Schrijvers die (nog) ouder zijn dan ik zweren bij pen en papier. C.S. Lewis beweerde dat het getik van de typemachine zijn concentratie verstoorde. Ook vandaag worden er nog steeds manuscripten met de pen geschreven (en dat is dan vast een heerlijke vulpen – een balpen is natuurlijk veel te gewoontjes), maar ongetwijfeld worden die omgezet in computerbestanden voordat ze worden aangeleverd bij de uitgeverij.
Nou, zolang er stroom is en apparatuur ben ik van plan nooit meer een pen ter hand te nemen om een verhaal te schrijven. Wat is het toch fantastisch dat hoeveel je ook verandert in je tekst, hij er toch smetteloos uit blijft zien als je een computer gebruikt. Je kunt denken op papier en daarna alle gedachten die niet zo constructief waren weer weghalen. Et voilà: wat je werkelijk wilde zeggen komt tevoorschijn. Je kunt schrappen, toevoegen, halve hoofdstukken met een paar klikken van de muis verplaatsen en toch het overzicht bewaren.
De computer nodigt ertoe uit een verhaal te maken wat helemaal is wat jij in gedachten had. Je bedenkt: ‘Ach, die puntkomma moet eigenlijk toch een dubbele punt zijn.’ Zie je jezelf dat fatsoenlijk veranderen als je een papieren manuscript hebt? Ik dacht het niet: je zet er al snel een pijltje bij met de opmerking: ‘Dit moet een dubbele punt zijn’, en dat ziet er dan zo belachelijk uit dat je er maar vanaf ziet. En al die hele subtiele dingetjes: dat ene woord dat je misschien toch maar beter kan weghalen, of kan toevoegen, of drie woorden naar voren kan halen… daar ben je tot toe in staat met een computer en dat leidt tot een woordenbrij op papier.

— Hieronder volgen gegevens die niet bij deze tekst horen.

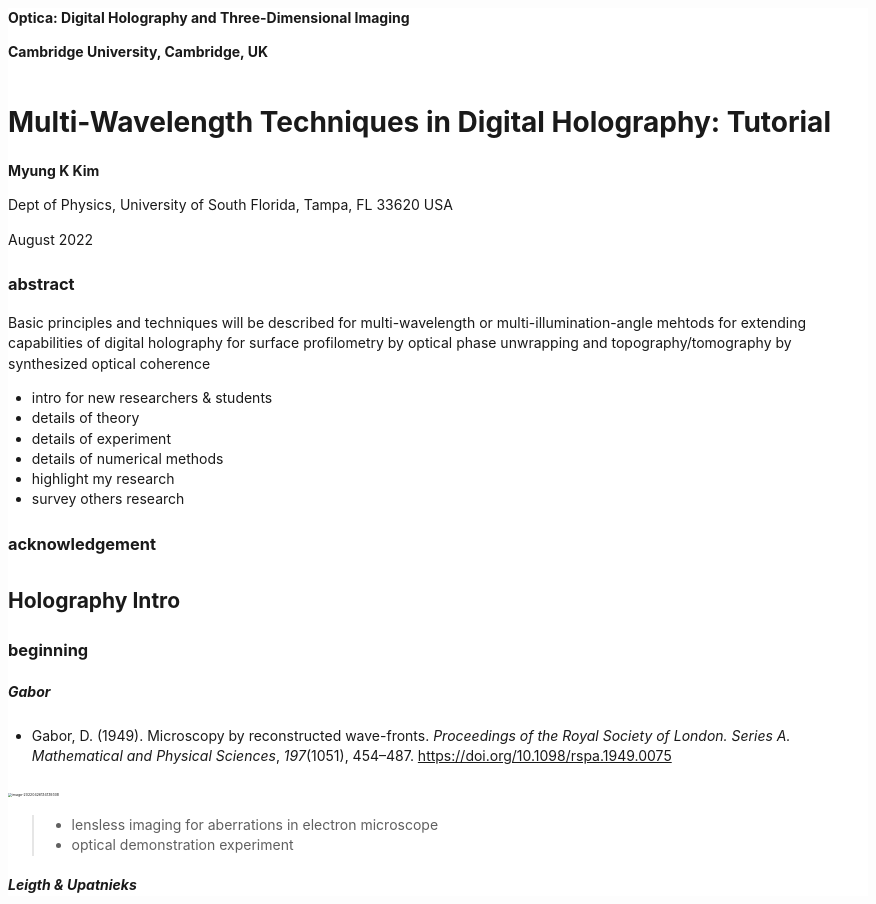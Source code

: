**Optica: Digital Holography and Three-Dimensional Imaging**

**Cambridge University, Cambridge, UK**



# Multi-Wavelength Techniques in Digital Holography: Tutorial



**Myung K Kim**

Dept of Physics, University of South Florida, Tampa, FL 33620 USA

August 2022



### abstract

Basic principles and techniques will be described for multi-wavelength or multi-illumination-angle mehtods for extending capabilities of digital holography for surface profilometry by optical phase unwrapping and topography/tomography by synthesized optical coherence



- intro for new researchers & students
- details of theory
- details of experiment
- details of numerical methods
- highlight my research
- survey others research



### acknowledgement





## Holography Intro

### beginning

##### Gabor

- Gabor, D. (1949). Microscopy by reconstructed wave-fronts. *Proceedings of the Royal Society of London. Series A. Mathematical and Physical Sciences*, *197*(1051), 454–487. https://doi.org/10.1098/rspa.1949.0075

<img src="DH_tutorial_md.assets/image-20220426134139308.png" alt="image-20220426134139308" style="zoom: 25%;" />

> - lensless imaging for aberrations in electron microscope
> - optical demonstration experiment

##### Leigth & Upatnieks
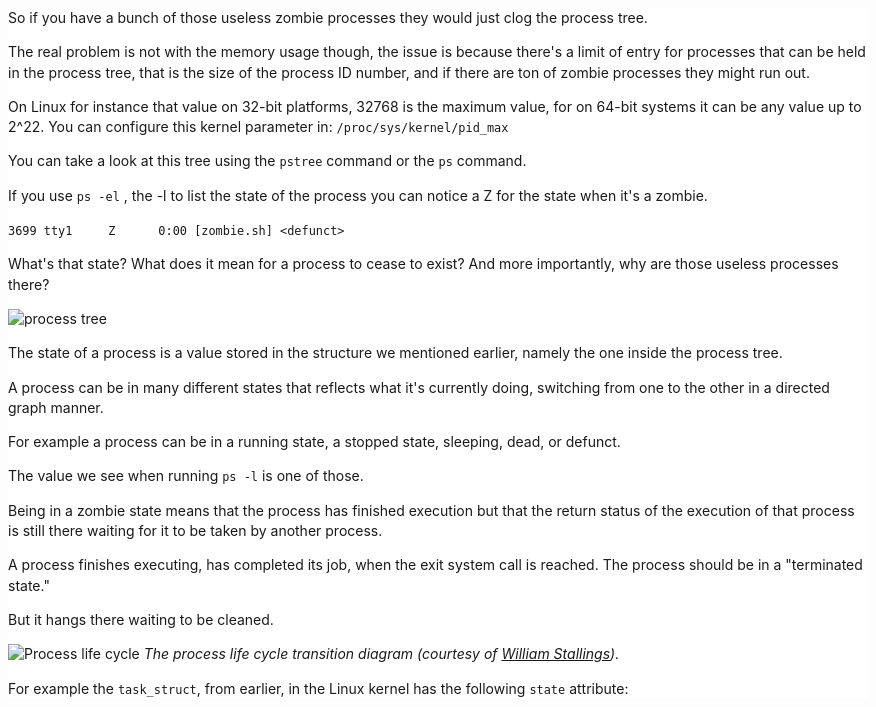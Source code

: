 
So if you have a bunch of those useless zombie processes they would just
clog the process tree.


The real problem is not with the memory usage though, the issue is
because there's a limit of entry for processes that can be held in the
process tree, that is the size of the process ID number, and if there
are ton of zombie processes they might run out.

On Linux for instance that value on 32-bit platforms, 32768 is the
maximum value, for on 64-bit systems it can be any value up to 2^22. You
can configure this kernel parameter in: `/proc/sys/kernel/pid_max`

You can take a look at this tree using the `pstree` command or the
`ps` command.

If you use `ps -el` , the -l to list the state of the process you can
notice a Z for the state when it's a zombie.

```
3699 tty1     Z      0:00 [zombie.sh] <defunct>
```

What's that state?
What does it mean for a process to cease to exist?
And more importantly, why are those useless processes there?


![process tree]({{site.baseurl}}/assets/zombies/process_tree.png)


The state of a process is a value stored in the structure we mentioned
earlier, namely the one inside the process tree.

A process can be in many different states that reflects what it's
currently doing, switching from one to the other in a directed graph
manner.

For example a process can be in a running state, a stopped state,
sleeping, dead, or defunct.

The value we see when running `ps -l` is one of those.

Being in a zombie state means that the process has finished execution
but that the return status of the execution of that process is still
there waiting for it to be taken by another process.

A process finishes executing, has completed its job, when the exit system
call is reached. The process should be in a "terminated state."

But it hangs there waiting to be cleaned.

![Process life cycle](http://slideplayer.com/slide/3155725/11/images/61/UNIX+Process+State+Transition+Diagram.jpg)
_The process life cycle transition diagram (courtesy of [William Stallings](http://slideplayer.com/slide/3155725/))._

For example the `task_struct`, from earlier, in the Linux kernel has
the following `state` attribute:
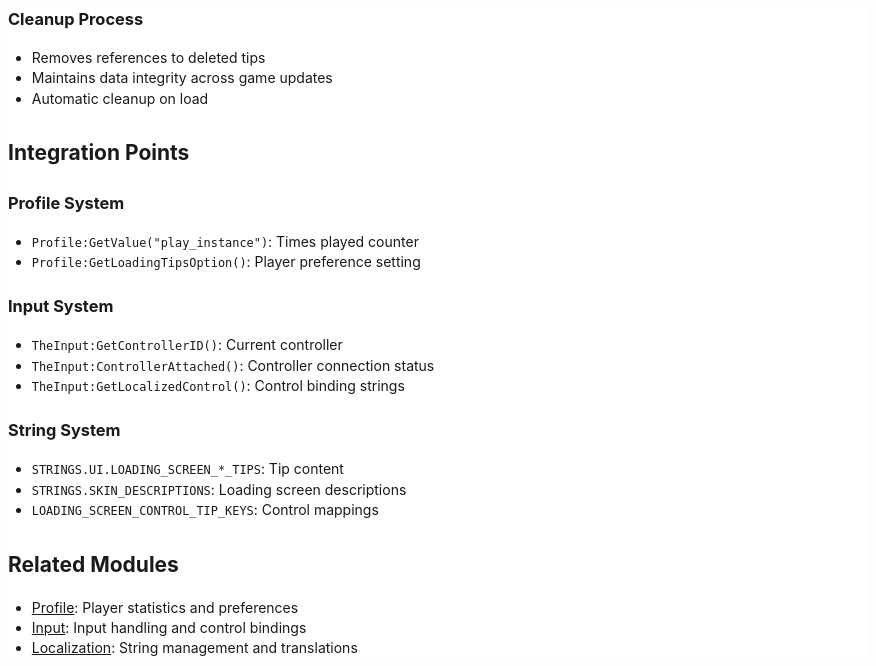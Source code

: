 ### Cleanup Process
- Removes references to deleted tips
- Maintains data integrity across game updates
- Automatic cleanup on load

## Integration Points

### Profile System
- `Profile:GetValue("play_instance")`: Times played counter
- `Profile:GetLoadingTipsOption()`: Player preference setting

### Input System
- `TheInput:GetControllerID()`: Current controller
- `TheInput:ControllerAttached()`: Controller connection status
- `TheInput:GetLocalizedControl()`: Control binding strings

### String System
- `STRINGS.UI.LOADING_SCREEN_*_TIPS`: Tip content
- `STRINGS.SKIN_DESCRIPTIONS`: Loading screen descriptions
- `LOADING_SCREEN_CONTROL_TIP_KEYS`: Control mappings

## Related Modules

- [Profile](./playerprofile.md): Player statistics and preferences
- [Input](./input.md): Input handling and control bindings  
- [Localization](./localization.md): String management and translations
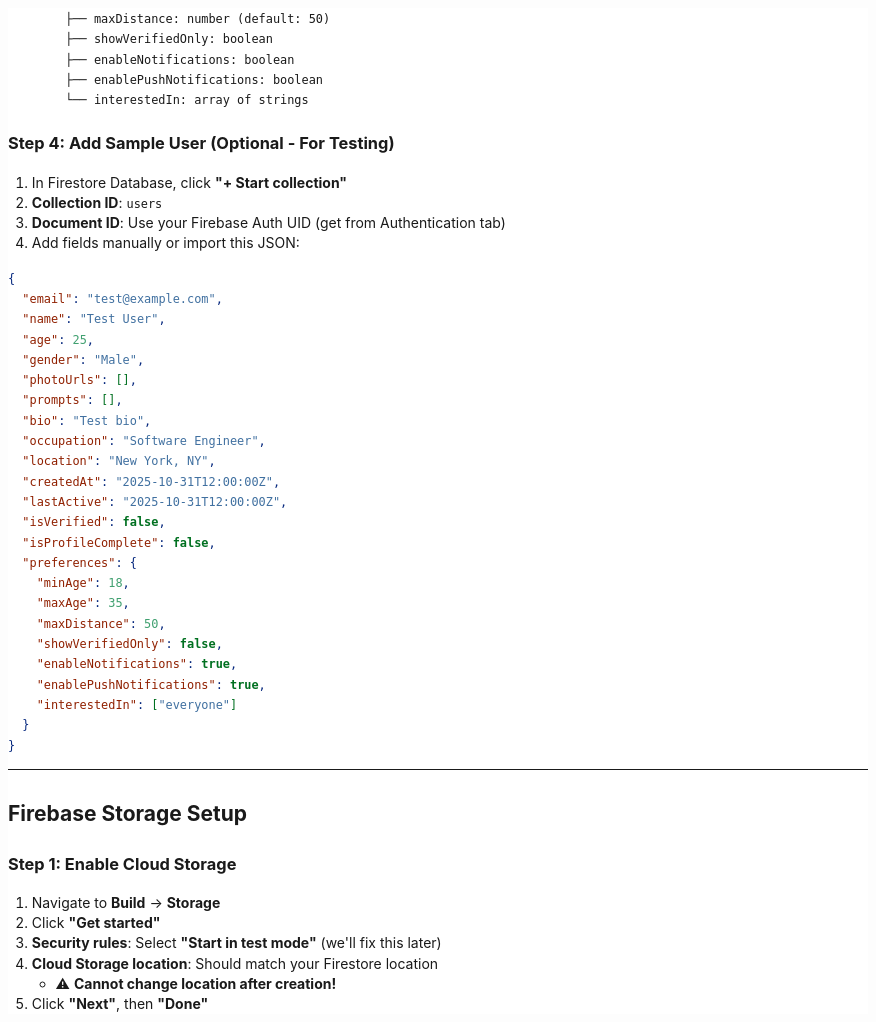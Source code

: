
 ```
        ├── maxDistance: number (default: 50)
        ├── showVerifiedOnly: boolean
        ├── enableNotifications: boolean
        ├── enablePushNotifications: boolean
        └── interestedIn: array of strings
```

### Step 4: Add Sample User (Optional - For Testing)

1. In Firestore Database, click **"+ Start collection"**
2. **Collection ID**: `users`
3. **Document ID**: Use your Firebase Auth UID (get from Authentication tab)
4. Add fields manually or import this JSON:

```json
{
  "email": "test@example.com",
  "name": "Test User",
  "age": 25,
  "gender": "Male",
  "photoUrls": [],
  "prompts": [],
  "bio": "Test bio",
  "occupation": "Software Engineer",
  "location": "New York, NY",
  "createdAt": "2025-10-31T12:00:00Z",
  "lastActive": "2025-10-31T12:00:00Z",
  "isVerified": false,
  "isProfileComplete": false,
  "preferences": {
    "minAge": 18,
    "maxAge": 35,
    "maxDistance": 50,
    "showVerifiedOnly": false,
    "enableNotifications": true,
    "enablePushNotifications": true,
    "interestedIn": ["everyone"]
  }
}
```

---

## Firebase Storage Setup

### Step 1: Enable Cloud Storage

1. Navigate to **Build** → **Storage**
2. Click **"Get started"**
3. **Security rules**: Select **"Start in test mode"** (we'll fix this later)
4. **Cloud Storage location**: Should match your Firestore location
   - ⚠️ **Cannot change location after creation!**
5. Click **"Next"**, then **"Done"**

Eén ding moet ik wel toegeven: om helemaal je manuscript naar je zin te krijgen, is het wel zinnig om het een keertje te printen en op papier te lezen. Wat raar dat je sommige dingen niet ziet als je ze op een scherm leest, maar ze je wel onmiddellijk opvallen als je ze op papier leest. Maar dat is een ander verhaal…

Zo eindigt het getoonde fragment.